A candidate for the Democratic nomination for Pennsylvania attorney general spoke about what some may see as unconventional views.
Patrick Murphy, a candidate for Pennsylvania attorney general and a former congressman, voluntarily enlisted in the Army, fought in Iraq, drives a Ford Explorer, is the father of two young children and calls himself a proud Catholic.
“The most interesting thing about him is that he’s Catholic and proud to be, and he’s proud to be pro-choice…he’s found a balance between being a lawmaker and being Catholic,” sophomore Sebastian Camacho said.
Murphy, the former U.S. representative for Pennsylvania’s eighth congressional district, spoke at a Temple College Democrats meeting today, Feb. 7. In the midst of fielding questions about gun control, speaking about the war in Iraq and the repeal of the Don’t Ask, Don’t Tell policy, a theme emerged: He’s not your typical Catholic politician.

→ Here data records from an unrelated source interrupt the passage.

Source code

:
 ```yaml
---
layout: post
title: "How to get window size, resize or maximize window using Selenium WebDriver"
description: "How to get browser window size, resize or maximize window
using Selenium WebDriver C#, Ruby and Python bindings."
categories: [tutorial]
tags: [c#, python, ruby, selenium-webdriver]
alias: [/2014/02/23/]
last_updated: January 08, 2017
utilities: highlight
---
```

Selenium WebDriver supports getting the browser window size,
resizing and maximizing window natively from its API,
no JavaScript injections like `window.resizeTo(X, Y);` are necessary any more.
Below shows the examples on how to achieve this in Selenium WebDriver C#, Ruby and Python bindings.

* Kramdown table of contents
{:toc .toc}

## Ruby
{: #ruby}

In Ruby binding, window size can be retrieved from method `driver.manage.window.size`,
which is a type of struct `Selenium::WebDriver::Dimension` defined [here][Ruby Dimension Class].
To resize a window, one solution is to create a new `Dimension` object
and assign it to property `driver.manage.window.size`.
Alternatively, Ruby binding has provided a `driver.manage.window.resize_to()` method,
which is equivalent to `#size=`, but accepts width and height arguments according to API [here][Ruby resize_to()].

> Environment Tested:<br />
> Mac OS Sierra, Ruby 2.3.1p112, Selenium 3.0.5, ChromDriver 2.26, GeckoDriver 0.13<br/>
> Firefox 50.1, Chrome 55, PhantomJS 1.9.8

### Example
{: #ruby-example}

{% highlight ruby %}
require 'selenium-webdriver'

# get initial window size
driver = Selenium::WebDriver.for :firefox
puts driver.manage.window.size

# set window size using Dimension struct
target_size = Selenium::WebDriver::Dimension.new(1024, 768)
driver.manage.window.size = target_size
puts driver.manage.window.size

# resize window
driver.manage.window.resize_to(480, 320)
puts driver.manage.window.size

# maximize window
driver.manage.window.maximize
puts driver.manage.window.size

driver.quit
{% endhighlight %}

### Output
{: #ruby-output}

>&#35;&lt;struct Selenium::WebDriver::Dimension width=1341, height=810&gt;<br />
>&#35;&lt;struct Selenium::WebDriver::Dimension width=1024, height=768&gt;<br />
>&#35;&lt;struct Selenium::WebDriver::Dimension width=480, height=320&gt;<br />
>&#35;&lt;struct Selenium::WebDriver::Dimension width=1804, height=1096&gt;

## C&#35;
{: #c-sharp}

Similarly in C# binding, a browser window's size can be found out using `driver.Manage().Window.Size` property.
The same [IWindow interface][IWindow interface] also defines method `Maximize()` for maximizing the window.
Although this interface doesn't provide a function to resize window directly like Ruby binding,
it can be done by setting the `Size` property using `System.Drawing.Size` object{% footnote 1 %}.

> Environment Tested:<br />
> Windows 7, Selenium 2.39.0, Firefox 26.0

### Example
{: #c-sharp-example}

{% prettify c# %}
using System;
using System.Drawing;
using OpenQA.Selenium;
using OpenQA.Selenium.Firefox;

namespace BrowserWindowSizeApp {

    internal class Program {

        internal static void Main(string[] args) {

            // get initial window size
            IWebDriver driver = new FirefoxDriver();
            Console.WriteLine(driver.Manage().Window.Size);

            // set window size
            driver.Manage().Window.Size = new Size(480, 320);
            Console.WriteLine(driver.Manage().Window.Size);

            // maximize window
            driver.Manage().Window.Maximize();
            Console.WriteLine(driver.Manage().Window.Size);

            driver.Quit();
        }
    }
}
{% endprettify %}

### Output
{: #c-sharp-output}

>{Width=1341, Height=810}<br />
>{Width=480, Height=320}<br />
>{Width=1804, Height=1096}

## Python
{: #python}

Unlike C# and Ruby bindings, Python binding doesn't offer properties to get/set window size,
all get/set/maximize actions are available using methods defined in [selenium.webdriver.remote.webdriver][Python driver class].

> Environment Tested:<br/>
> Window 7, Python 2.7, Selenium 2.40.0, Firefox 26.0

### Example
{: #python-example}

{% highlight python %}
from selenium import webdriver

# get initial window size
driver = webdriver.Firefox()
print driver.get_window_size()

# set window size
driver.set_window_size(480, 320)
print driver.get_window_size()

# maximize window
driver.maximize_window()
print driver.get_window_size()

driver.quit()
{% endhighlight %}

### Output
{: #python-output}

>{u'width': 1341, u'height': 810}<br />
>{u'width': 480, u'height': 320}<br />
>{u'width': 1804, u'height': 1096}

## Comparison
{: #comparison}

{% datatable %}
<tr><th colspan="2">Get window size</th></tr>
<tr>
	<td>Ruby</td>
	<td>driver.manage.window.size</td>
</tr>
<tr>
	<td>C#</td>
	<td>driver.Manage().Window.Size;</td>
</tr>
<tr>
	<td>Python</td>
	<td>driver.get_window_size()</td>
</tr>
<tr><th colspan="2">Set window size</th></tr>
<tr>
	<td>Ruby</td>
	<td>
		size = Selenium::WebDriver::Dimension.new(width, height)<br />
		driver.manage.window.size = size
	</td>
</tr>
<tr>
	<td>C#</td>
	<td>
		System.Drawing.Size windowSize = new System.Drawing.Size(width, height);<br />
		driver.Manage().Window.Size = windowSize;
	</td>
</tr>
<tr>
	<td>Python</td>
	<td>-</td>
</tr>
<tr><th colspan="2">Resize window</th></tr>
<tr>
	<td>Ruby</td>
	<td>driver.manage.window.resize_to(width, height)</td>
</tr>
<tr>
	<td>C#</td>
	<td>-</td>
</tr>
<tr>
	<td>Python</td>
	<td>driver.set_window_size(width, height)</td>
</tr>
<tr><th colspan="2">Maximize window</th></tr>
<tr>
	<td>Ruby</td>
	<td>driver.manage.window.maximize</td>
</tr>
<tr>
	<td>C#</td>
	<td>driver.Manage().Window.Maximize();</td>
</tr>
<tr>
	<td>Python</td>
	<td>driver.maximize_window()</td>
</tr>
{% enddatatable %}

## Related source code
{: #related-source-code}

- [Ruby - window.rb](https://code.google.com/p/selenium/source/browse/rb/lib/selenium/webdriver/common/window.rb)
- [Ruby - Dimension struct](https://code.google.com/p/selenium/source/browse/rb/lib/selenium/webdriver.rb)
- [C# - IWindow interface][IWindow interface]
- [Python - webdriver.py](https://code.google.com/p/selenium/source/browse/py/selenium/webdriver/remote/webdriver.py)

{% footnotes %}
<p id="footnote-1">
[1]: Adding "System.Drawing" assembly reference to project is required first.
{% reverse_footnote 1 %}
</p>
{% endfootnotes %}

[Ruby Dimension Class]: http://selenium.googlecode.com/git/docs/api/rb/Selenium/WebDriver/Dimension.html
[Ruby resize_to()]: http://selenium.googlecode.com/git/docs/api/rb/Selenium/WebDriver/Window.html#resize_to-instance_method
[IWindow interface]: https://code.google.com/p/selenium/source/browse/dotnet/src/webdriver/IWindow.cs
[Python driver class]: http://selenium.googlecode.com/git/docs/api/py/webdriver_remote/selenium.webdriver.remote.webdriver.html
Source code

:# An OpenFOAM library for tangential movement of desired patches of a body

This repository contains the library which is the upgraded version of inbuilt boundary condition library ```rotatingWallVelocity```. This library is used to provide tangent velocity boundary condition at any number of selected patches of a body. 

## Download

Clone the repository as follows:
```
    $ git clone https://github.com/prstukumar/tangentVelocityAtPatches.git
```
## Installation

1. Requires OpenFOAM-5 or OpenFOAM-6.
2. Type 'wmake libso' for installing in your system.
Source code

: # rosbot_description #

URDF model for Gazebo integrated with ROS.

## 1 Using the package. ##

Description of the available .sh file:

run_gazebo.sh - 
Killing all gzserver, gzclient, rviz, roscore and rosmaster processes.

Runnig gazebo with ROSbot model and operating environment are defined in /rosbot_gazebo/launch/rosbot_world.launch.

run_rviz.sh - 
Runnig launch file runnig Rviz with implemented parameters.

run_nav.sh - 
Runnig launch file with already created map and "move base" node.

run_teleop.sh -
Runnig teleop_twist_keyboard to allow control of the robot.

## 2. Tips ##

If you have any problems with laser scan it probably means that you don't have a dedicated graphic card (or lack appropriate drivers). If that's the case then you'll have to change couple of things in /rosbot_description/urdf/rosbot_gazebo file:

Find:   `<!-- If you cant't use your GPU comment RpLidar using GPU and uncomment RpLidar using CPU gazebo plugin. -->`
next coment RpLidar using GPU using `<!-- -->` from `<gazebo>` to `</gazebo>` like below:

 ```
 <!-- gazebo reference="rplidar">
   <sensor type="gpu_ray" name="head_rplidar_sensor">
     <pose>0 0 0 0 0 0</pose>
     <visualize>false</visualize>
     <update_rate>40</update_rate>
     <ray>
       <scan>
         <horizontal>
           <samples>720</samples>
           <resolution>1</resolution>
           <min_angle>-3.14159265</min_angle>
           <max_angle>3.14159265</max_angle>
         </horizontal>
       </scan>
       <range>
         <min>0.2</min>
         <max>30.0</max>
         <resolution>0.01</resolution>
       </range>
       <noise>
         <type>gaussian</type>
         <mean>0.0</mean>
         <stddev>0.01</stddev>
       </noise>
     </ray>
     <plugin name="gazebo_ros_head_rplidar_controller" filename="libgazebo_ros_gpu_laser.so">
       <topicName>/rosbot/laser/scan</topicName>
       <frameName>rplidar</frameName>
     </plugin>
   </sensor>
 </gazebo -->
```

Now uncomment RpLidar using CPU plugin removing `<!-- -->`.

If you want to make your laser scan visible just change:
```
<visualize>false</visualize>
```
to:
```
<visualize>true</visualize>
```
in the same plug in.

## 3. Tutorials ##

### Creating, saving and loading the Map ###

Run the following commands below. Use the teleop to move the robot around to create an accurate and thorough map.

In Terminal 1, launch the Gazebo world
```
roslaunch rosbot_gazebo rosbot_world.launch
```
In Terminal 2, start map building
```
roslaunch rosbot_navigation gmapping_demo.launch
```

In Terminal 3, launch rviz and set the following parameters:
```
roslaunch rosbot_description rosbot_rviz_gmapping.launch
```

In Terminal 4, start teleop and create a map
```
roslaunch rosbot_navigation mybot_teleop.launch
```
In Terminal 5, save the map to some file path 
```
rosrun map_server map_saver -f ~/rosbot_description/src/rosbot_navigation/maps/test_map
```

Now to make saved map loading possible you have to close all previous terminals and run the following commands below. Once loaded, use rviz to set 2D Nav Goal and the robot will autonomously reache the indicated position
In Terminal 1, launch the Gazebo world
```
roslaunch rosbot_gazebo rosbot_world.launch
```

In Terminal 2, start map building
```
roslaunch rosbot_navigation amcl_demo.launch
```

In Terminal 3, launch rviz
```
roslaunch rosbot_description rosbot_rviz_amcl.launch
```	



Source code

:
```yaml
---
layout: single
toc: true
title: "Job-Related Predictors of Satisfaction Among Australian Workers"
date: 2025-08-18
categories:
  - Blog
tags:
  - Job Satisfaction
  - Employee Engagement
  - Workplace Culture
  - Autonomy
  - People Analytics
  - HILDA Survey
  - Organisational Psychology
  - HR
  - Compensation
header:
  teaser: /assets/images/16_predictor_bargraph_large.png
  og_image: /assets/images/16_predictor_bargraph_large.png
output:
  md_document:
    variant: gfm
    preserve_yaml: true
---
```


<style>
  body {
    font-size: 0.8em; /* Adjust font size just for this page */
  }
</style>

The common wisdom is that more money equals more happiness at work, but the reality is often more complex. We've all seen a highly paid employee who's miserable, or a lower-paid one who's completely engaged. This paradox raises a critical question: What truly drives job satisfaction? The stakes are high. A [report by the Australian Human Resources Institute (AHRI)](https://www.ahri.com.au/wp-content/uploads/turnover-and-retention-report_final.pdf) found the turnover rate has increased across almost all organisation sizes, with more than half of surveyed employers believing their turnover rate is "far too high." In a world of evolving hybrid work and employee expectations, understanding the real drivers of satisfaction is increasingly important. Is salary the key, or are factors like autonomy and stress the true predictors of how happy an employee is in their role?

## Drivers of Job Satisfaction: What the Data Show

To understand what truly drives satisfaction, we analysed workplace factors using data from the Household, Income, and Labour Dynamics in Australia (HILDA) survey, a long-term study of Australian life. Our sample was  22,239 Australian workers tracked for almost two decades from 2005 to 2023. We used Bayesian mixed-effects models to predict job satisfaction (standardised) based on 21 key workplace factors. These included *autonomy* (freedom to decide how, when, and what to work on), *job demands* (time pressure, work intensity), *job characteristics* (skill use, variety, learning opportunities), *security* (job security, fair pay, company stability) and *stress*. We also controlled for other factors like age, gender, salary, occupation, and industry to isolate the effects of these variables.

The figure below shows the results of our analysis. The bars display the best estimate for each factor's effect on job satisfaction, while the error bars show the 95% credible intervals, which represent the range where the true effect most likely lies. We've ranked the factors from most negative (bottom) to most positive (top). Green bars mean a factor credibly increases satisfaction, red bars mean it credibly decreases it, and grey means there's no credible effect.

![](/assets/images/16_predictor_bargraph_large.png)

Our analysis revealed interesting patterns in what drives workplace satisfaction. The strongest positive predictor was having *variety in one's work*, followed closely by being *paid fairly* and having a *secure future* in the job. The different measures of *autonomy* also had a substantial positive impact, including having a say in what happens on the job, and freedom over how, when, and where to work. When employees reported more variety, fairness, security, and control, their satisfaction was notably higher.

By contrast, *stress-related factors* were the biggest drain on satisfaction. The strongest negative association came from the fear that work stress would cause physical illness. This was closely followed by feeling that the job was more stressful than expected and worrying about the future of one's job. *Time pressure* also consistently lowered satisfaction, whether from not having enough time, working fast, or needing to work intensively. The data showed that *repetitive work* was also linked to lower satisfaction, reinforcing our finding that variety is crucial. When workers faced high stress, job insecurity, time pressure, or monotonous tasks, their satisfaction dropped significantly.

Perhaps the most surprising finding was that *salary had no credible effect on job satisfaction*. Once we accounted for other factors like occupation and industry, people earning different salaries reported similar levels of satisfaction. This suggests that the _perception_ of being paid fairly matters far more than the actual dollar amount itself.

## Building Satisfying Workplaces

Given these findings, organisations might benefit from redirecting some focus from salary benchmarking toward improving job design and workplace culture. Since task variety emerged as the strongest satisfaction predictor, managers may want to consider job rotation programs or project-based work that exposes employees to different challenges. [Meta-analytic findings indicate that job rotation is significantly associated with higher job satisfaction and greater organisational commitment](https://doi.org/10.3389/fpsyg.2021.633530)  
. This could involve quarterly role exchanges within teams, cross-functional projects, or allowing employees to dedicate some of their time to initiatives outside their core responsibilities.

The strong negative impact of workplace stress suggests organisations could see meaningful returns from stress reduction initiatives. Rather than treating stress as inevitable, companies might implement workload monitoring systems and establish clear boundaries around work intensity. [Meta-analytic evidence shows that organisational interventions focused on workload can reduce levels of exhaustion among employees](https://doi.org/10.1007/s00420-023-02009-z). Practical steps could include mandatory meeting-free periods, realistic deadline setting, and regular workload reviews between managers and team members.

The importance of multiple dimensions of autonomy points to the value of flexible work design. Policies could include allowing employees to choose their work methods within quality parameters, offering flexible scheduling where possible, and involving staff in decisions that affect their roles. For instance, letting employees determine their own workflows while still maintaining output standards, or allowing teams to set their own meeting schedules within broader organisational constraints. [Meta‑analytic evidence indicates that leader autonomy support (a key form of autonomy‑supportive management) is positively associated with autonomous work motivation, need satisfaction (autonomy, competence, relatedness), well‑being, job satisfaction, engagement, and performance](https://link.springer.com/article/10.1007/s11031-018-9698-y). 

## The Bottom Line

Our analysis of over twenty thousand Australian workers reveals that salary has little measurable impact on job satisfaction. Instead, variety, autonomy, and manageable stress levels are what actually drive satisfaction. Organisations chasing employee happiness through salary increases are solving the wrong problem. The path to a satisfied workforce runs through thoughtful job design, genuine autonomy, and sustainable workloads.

In fact, Murphy wrote the bill that repealed DADT in September 2011. DADT was a policy that banned gays and lesbians from openly serving in the United States military and was responsible for discharging more than 13,000 members from the armed forces.
Several Catholic members of Congress confronted Murphy, he said, and were concerned with how the clergy would react if they voted to repeal DADT.
Murphy said he wants his daughter, Maggie, 5, to research her father online when she’s 18 years old, and be proud of what her father fought for. He wants other politicians to be the same way–to fight hard for what is right, he said.
“Our country right now is at a crossroads. The progressive values that many of you fight for…are under attack like they’ve never been before,” Murphy said.
In addition to his unorthodox views on GLBT rights, Murphy is also pro-choice.
“I’m pro-choice because I fought for our Constitution. I taught it at Westpoint, and it is the right thing to do…what you’re seeing in Pennsylvania right now and all through the country, is really an aggressive denial of a woman’s right to choose,” Murphy said.
“I fundamentally believe that we have a separation of church and state, and women have the right to privacy,” he added. “And that right to privacy and our right to choose is under attack in Pennsylvania and across the United States.”
Murphy said these attacks come in the form of “right-wing extremists,” and plans to close healthcare clinics for women.
Despite his practiced separation of church and state, Murphy said he, his wife and their two children attend church every Sunday in Bucks County.